On Fri, Oct 19, 2012 at 11:23 AM, Arne Jansen <sensi...@gmx.net> wrote:
> On 19.10.2012 11:16, Irek Szczesniak wrote:
>> On Wed, Oct 17, 2012 at 2:29 PM, Arne Jansen <sensi...@gmx.net> wrote:
>>> We have finished a beta version of the feature. A webrev for it
>>> can be found here:
>>> http://cr.illumos.org/~webrev/sensille/fits-send/
>>> It adds a command 'zfs fits-send'. The resulting streams can
>>> currently only be received on btrfs, but more receivers will
>>> follow.
>>> It would be great if anyone interested could give it some testing
>>> and/or review. If there are no objections, I'll send a formal
>>> webrev soon.
>> Why are you trying to reinvent the wheel? AFAIK some tar versions and
>> AT&T AST pax support deltas based on a standard (I'll have to dig out
>> the exact specification, but from looking at it you did double work).
> I haven't done the research myself, but the result was that pax would
> have needed significant extension, but I don't have the details. If
> you dig out a format already in use that supports everything we need
> (like sharing data between files, needed for btrfs reflinks), it should
> be easy to change the format. Stuffing the data into a specific format
> is not an essential part of the work and can be changed with a limited
> amount of work.
> -Arne
>> Irek

tar/pax was the initial format that was chosen for btrfs send/receive
as it looked like the best and most compatible way. In the middle of
development however I realized that we need more then storing whole
and incremental files/dirs in the format. We needed to store
information about moved, renamed, deleted, reflinked and even partial
clones where only some bits of a file are shared with another. This
can for sure all be implemented in pax, but then the next problem is
that in some situations renamed/moved files need multiple entries to
get to the desired result. For example, file a may be renamed to b
while at the same time file b got renamed to a. In such cases we need
3 entries that use a temporary name so that we don't loose one of the
files while receiving. There are much more complex examples where it
gets quite complicated.

Also, it needed support for metadata (mode, size, uid/gid, ...)
changes on already existing files/dirs. Reusing already existent
tar/pax entry types was not possible for this as standard tar would
overwrite the original files with empty files.

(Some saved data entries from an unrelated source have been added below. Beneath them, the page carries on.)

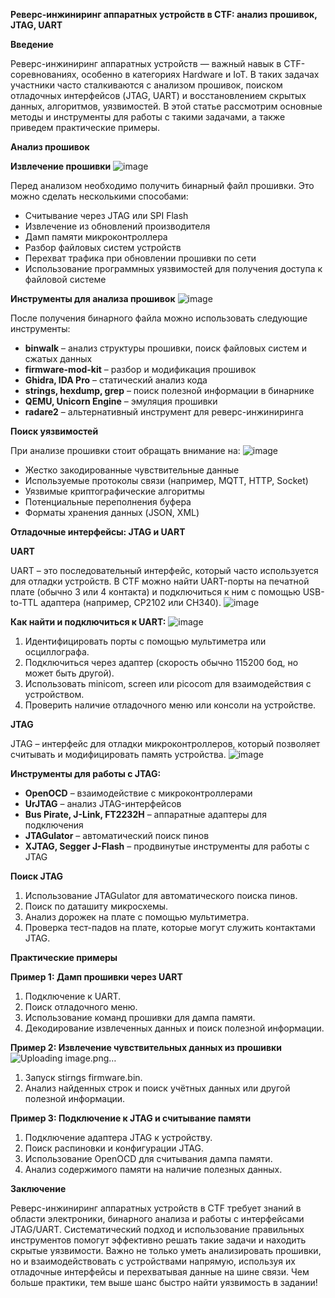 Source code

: **Реверс-инжиниринг аппаратных устройств в CTF: анализ прошивок, JTAG, UART**

**Введение**

Реверс-инжиниринг аппаратных устройств — важный навык в CTF-соревнованиях, особенно в категориях Hardware и IoT. В таких задачах участники часто сталкиваются с анализом прошивок, поиском отладочных интерфейсов (JTAG, UART) и восстановлением скрытых данных, алгоритмов, уязвимостей. В этой статье рассмотрим основные методы и инструменты для работы с такими задачами, а также приведем практические примеры.

**Анализ прошивок**

**Извлечение прошивки**
![image](https://github.com/user-attachments/assets/1a0cc82b-20e0-4710-b476-433ddf37da6b)

Перед анализом необходимо получить бинарный файл прошивки. Это можно сделать несколькими способами:

- Считывание через JTAG или SPI Flash
- Извлечение из обновлений производителя
- Дамп памяти микроконтроллера
- Разбор файловых систем устройств
- Перехват трафика при обновлении прошивки по сети
- Использование программных уязвимостей для получения доступа к файловой системе

**Инструменты для анализа прошивок**
![image](https://github.com/user-attachments/assets/648e30f8-5622-45e3-ac50-735ac2b99ee7)

После получения бинарного файла можно использовать следующие инструменты:

- **binwalk** – анализ структуры прошивки, поиск файловых систем и сжатых данных
- **firmware-mod-kit** – разбор и модификация прошивок
- **Ghidra, IDA Pro** – статический анализ кода
- **strings, hexdump, grep** – поиск полезной информации в бинарнике
- **QEMU, Unicorn Engine** – эмуляция прошивки
- **radare2** – альтернативный инструмент для реверс-инжиниринга

**Поиск уязвимостей**

При анализе прошивки стоит обращать внимание на:
![image](https://github.com/user-attachments/assets/8d67dc05-df11-410b-b2db-346db5602e6c)

- Жестко закодированные чувствительные данные
- Используемые протоколы связи (например, MQTT, HTTP, Socket)
- Уязвимые криптографические алгоритмы
- Потенциальные переполнения буфера
- Форматы хранения данных (JSON, XML)

**Отладочные интерфейсы: JTAG и UART**

**UART**

UART – это последовательный интерфейс, который часто используется для отладки устройств. В CTF можно найти UART-порты на печатной плате (обычно 3 или 4 контакта) и подключиться к ним с помощью USB-to-TTL адаптера (например, CP2102 или CH340).
![image](https://github.com/user-attachments/assets/8e6b1be0-6e78-4dfc-ac03-288c9d6e2248)

**Как найти и подключиться к UART:**
![image](https://github.com/user-attachments/assets/2201d51f-60ca-437d-94bc-3ece738986aa)

1. Идентифицировать порты с помощью мультиметра или осциллографа.
2. Подключиться через адаптер (скорость обычно 115200 бод, но может быть другой).
3. Использовать minicom, screen или picocom для взаимодействия с устройством.
4. Проверить наличие отладочного меню или консоли на устройстве.

**JTAG**

JTAG – интерфейс для отладки микроконтроллеров, который позволяет считывать и модифицировать память устройства.
![image](https://github.com/user-attachments/assets/c9d70cb4-c7f0-4f34-a980-d8b9851714aa)

**Инструменты для работы с JTAG:**

- **OpenOCD** – взаимодействие с микроконтроллерами
- **UrJTAG** – анализ JTAG-интерфейсов
- **Bus Pirate, J-Link, FT2232H** – аппаратные адаптеры для подключения
- **JTAGulator** – автоматический поиск пинов
- **XJTAG, Segger J-Flash** – продвинутые инструменты для работы с JTAG

**Поиск JTAG**

1. Использование JTAGulator для автоматического поиска пинов.
2. Поиск по даташиту микросхемы.
3. Анализ дорожек на плате с помощью мультиметра.
4. Проверка тест-падов на плате, которые могут служить контактами JTAG.

**Практические примеры**

**Пример 1: Дамп прошивки через UART**

1. Подключение к UART.
1. Поиск отладочного меню.
1. Использование команд прошивки для дампа памяти.
1. Декодирование извлеченных данных и поиск полезной информации.

**Пример 2: Извлечение чувствительных данных из прошивки**
![Uploading image.png…]()

1. Запуск stirngs firmware.bin.
1. Анализ найденных строк и поиск учётных данных или другой полезной информации.

**Пример 3: Подключение к JTAG и считывание памяти**

1. Подключение адаптера JTAG к устройству.
1. Поиск распиновки и конфигурации JTAG.
1. Использование OpenOCD для считывания дампа памяти.
1. Анализ содержимого памяти на наличие полезных данных.

**Заключение**

Реверс-инжиниринг аппаратных устройств в CTF требует знаний в области электроники, бинарного анализа и работы с интерфейсами JTAG/UART. Систематический подход и использование правильных инструментов помогут эффективно решать такие задачи и находить скрытые уязвимости. Важно не только уметь анализировать прошивки, но и взаимодействовать с устройствами напрямую, используя их отладочные интерфейсы и перехватывая данные на шине связи. Чем больше практики, тем выше шанс быстро найти уязвимость в задании!

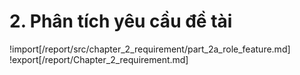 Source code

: # **2. Phân tích yêu cầu đề tài**

<div style="page-break-after: always;"></div>

!import[/report/src/chapter_2_requirement/part_2a_role_feature.md]
!export[/report/Chapter_2_requirement.md] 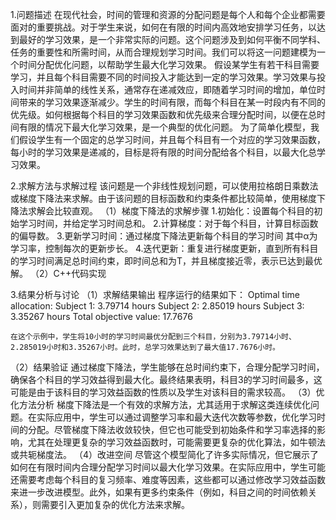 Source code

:1.问题描述
    在现代社会，时间的管理和资源的分配问题是每个人和每个企业都需要面对的重要挑战。对于学生来说，如何在有限的时间内高效地安排学习任务，以达到最好的学习效果，是一个非常实际的问题。这个问题涉及到如何平衡不同学科、任务的重要性和所需时间，从而合理规划学习时间。我们可以将这一问题建模为一个时间分配优化问题，以帮助学生最大化学习效果。
假设某学生有若干科目需要学习，并且每个科目需要不同的时间投入才能达到一定的学习效果。学习效果与投入时间并非简单的线性关系，通常存在递减效应，即随着学习时间的增加，单位时间带来的学习效果逐渐减少。学生的时间有限，而每个科目在某一时段内有不同的优先级。如何根据每个科目的学习效果函数和优先级来合理分配时间，以便在总时间有限的情况下最大化学习效果，是一个典型的优化问题。
为了简单化模型，我们假设学生有一个固定的总学习时间，并且每个科目有一个对应的学习效果函数，每小时的学习效果是递减的，目标是将有限的时间分配给各个科目，以最大化总学习效果。

2.求解方法与求解过程
该问题是一个非线性规划问题，可以使用拉格朗日乘数法或梯度下降法来求解。由于该问题的目标函数和约束条件都比较简单，使用梯度下降法求解会比较直观。
（1）梯度下降法的求解步骤
1.初始化：设置每个科目的初始学习时间，并给定学习时间总和。
2.计算梯度：对于每个科目，计算目标函数的偏导数。
3.更新学习时间：通过梯度下降法更新每个科目的学习时间
其中α为学习率，控制每次的更新步长。
4.迭代更新：重复进行梯度更新，直到所有科目的学习时间满足总时间约束，即时间总和为T，并且梯度接近零，表示已达到最优解。
（2）C++代码实现

3.结果分析与讨论
（1）求解结果输出
程序运行的结果如下：
Optimal time allocation:
Subject 1: 3.79714 hours
Subject 2: 2.85019 hours
Subject 3: 3.35267 hours
Total objective value: 17.7676

    在这个示例中，学生将10小时的学习时间最优分配到三个科目，分别为3.79714小时、2.285019小时和3.35267小时。此时，总学习效果达到了最大值17.7676小时。
（2）结果验证
通过梯度下降法，学生能够在总时间约束下，合理分配学习时间，确保各个科目的学习效益得到最大化。最终结果表明，科目3的学习时间最多，这可能是由于该科目的学习效益函数的性质以及学生对该科目的需求较高。
（3）优化方法分析
    梯度下降法是一个有效的求解方法，尤其适用于求解这类连续优化问题。在实际应用中，学生可以通过调整学习率和最大迭代次数等参数，优化学习时间的分配。尽管梯度下降法收敛较快，但它也可能受到初始条件和学习率选择的影响，尤其在处理更复杂的学习效益函数时，可能需要更复杂的优化算法，如牛顿法或共轭梯度法。
（4）改进空间
    尽管这个模型简化了许多实际情况，但它展示了如何在有限时间内合理分配学习时间以最大化学习效果。在实际应用中，学生可能还需要考虑每个科目的复习频率、难度等因素，这些都可以通过修改学习效益函数来进一步改进模型。此外，如果有更多约束条件（例如，科目之间的时间依赖关系），则需要引入更加复杂的优化方法来求解。
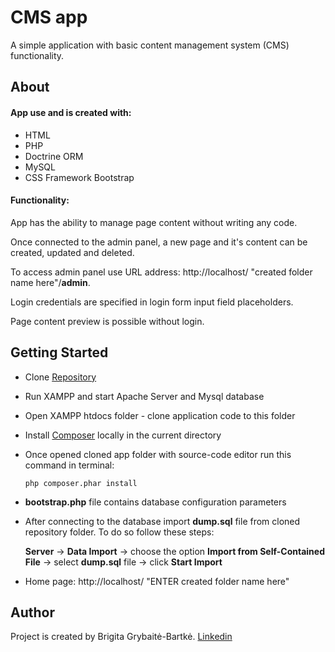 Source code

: # CMS app

A simple application with basic content management system (CMS) functionality.

## About

#### App use and is created with:
* HTML
* PHP 
* Doctrine ORM
* MySQL
* CSS Framework Bootstrap

#### Functionality:

App has the ability to manage page content without writing any code.

Once connected to the admin panel, a new page and it's content can be created, updated and deleted.

To access admin panel use URL address: http://localhost/ "created folder name here"/**admin**.

Login credentials are specified in login form input field placeholders.

Page content preview is possible without login.

## Getting Started

* Clone [Repository](https://github.com/BrigitaGrybaiteBartke/PHP_CRUD.git)

* Run XAMPP and start Apache Server and Mysql database

* Open XAMPP htdocs folder - clone application code to this folder

* Install [Composer](https://getcomposer.org/download/) locally in the current directory
    
* Once opened cloned app folder with source-code editor run this command in terminal:

   `php composer.phar install`

* **bootstrap.php** file contains database configuration parameters

* After connecting to the database import **dump.sql** file from cloned repository folder. To do so follow these steps:

    **Server** -> **Data Import** -> choose the option **Import from Self-Contained File** -> select **dump.sql** file -> click **Start Import**

* Home page: http://localhost/ "ENTER created folder name here"

## Author
Project is created by Brigita Grybaitė-Bartkė.
[Linkedin](https://www.linkedin.com/in/brigita-grybait%C4%97-bartk%C4%97-487403112)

I had all that implemented with pax, using a lot of custom pax
entries. A lot...so many that it didn't look like tar/pax anymore. It
actually mutated from a list of file/dir/link entries (which tar/pax
is meant to be) to a list of filesystem instructions (rename, link,
unlink, rmdir, write parts of a file, clone parts of a file, chmod,

My thought was, that this was already a big misuse of tar/pax, so I
decided to implement a simple format for this purpose only. Using pax
gave no advantages anymore. In tar/pax every entry must have a file
name, even the pax header entries need a file name. The problem now
is, that plain tar will treat every unknown entry type as regular file
and blindly overwrite existing ones which may result in data loss. To
prevent this, I always added something to the file name so that
unpacking with tar would not hurt the user. The unavoidable side
effect however is that the result of a plain untar is unusable without
further interpretation, which will be hard because tar by default does
not dump pax headers but instead ignores unknown entries.

Also, using tar/pax as the format for send/receive may give a user the
wrong impression that he can later use his good old standard tar to
restore his backups...this could be fatal for him.